You’ve said your work starts with the music, and this time you have a commissioned piece written by Sufjan Stevens for a full orchestra.

Commissions are always risky, but I don’t trust anyone more than I trust Sufjan. We started with what we wanted to do conceptually. We wanted to keep the format of the ballet abstract, keep the focus on the music and dance and the relationship between the two, and structure the piece in short movements.

You wound up with nine movements.

I think of the structure as being analogous to going to a restaurant and experiencing a tasting menu with nine courses. Each course has to be able to stand on its own, but at the same time there is a natural progression. It’s the same with this ballet. There’s a well-thought out progression, but there’s a lot of individual music and choreographic ideas within each movement.

For Year of the Rabbit, you worked with Stevens to tailor an existing piece of music for the ballet. How did your collaboration work this time?

Sufjan would send me short excerpts of passages he had written, and I would either respond to those ideas or not. I would say, Let’s try to develop this further or let’s see where this one goes. The ideas began to accumulate, and it became a matter of laying out a structure for a ballet. We worked on it for over a year but didn’t dive into it until last summer.

Did he have any input in the choreography?

There’s one piano movement that’s very fast that he wrote with Principal Dancers Tiler Peck and Amar Ramasar in mind. He requested I use them, and since he wrote it for them, I couldn’t say no. He knows all the dancers, comes to see them perform, and has his own opinions about choreography.

This is your largest ballet to date with 25 dancers and 40 minutes of music.
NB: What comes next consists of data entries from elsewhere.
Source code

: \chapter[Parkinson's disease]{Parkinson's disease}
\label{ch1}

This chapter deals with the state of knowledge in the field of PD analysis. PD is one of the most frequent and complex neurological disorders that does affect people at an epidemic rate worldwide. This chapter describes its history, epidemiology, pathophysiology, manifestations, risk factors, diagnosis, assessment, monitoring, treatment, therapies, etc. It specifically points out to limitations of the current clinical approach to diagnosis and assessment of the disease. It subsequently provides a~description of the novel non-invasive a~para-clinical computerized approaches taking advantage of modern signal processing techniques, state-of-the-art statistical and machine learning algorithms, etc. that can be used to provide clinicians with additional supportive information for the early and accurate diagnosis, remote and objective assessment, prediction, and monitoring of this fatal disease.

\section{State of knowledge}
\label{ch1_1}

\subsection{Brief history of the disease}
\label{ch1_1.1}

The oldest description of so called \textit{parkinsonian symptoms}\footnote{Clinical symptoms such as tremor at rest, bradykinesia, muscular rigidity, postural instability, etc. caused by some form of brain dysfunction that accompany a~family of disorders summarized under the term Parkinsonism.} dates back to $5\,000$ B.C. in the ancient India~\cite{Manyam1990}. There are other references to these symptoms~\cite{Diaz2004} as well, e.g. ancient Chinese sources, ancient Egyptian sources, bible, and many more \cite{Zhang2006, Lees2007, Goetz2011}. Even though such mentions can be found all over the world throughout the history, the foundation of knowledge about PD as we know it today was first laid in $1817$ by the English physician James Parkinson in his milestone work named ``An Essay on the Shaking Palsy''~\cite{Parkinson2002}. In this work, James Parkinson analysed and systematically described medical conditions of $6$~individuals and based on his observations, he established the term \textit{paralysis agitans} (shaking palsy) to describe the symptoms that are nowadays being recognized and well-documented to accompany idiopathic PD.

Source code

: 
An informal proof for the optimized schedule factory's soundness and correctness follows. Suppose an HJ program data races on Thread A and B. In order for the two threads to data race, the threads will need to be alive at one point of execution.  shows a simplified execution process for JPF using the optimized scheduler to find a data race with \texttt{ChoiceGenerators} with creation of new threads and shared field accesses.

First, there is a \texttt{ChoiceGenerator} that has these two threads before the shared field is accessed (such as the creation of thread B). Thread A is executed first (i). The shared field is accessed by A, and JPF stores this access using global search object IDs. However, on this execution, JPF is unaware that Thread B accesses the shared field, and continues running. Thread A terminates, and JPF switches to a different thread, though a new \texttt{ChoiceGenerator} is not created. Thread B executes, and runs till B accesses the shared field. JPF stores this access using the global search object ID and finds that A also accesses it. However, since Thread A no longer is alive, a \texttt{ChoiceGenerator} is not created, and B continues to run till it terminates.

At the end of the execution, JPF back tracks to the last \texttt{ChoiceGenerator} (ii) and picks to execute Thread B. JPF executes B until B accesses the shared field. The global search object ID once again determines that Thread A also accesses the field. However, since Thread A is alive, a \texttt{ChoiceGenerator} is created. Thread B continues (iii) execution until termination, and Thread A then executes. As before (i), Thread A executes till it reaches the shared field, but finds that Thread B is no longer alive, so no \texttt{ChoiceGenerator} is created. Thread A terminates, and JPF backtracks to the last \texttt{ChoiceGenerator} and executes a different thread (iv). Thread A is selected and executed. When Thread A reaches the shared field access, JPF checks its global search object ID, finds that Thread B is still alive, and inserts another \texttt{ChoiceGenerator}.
What determined that?

I formulate my ideas based on the structure and melodies of the music and certain emotions captured in it. And this is such a full piece of music. When I realized the scale of it I started thinking about having a large cast.

You seem to enjoy working with big groups of dancers.

There are more possibilities. If you’re playing with Legos, you can build something more substantial if you have 100 pieces instead of 3.

Did the commissioned score enhance your creative freedom?

It was nice because certain details could be tweaked. In the first movement I needed eight more bars at the very end to do what I wanted to do with the choreography. I was able to go to Sufjan, and he was able to do it. With a set piece of music, it is what it is.

This is also the first time a ballet of yours has a backdrop. Why did you decide to commission one?

If you look at the theater, all the dancing takes place at the ground level, and you have this vertical space that’s vacant. I wanted to fill that with something but also maintain respect for dancers’ space. Sufjan suggested we bring in Karl Jensen, who is part of a community of Brooklyn artists. He designed two backdrops with cutouts that move in relation to each other to create different looks.

You sometimes design costumes for your ballets, but this time you tapped Janie Taylor for the task.

Janie’s been designing her own practice wear, and a lot of the dancers love what she’s made. It’s a really simple look but very original, and it inspired me. She was a prominent presence in the making of Year of the Rabbit. And since she retired this past season and can’t dance in the piece, I wanted to keep up our collaboration.

Do you still try out your choreographic ideas on yourself before you meet with the dancers?

That hasn’t changed. I film myself moving and come up with choreographic themes. I have an archive on my iPhone with separate folders for each movement of this ballet.

Having an iPhone full of ideas must make it easier when you enter a studio filled with dancers.

It’s hard to go into a room with 25 people and not have anything thought out. There has to be some sort of base plan. Otherwise, it’s like building a house without a blueprint.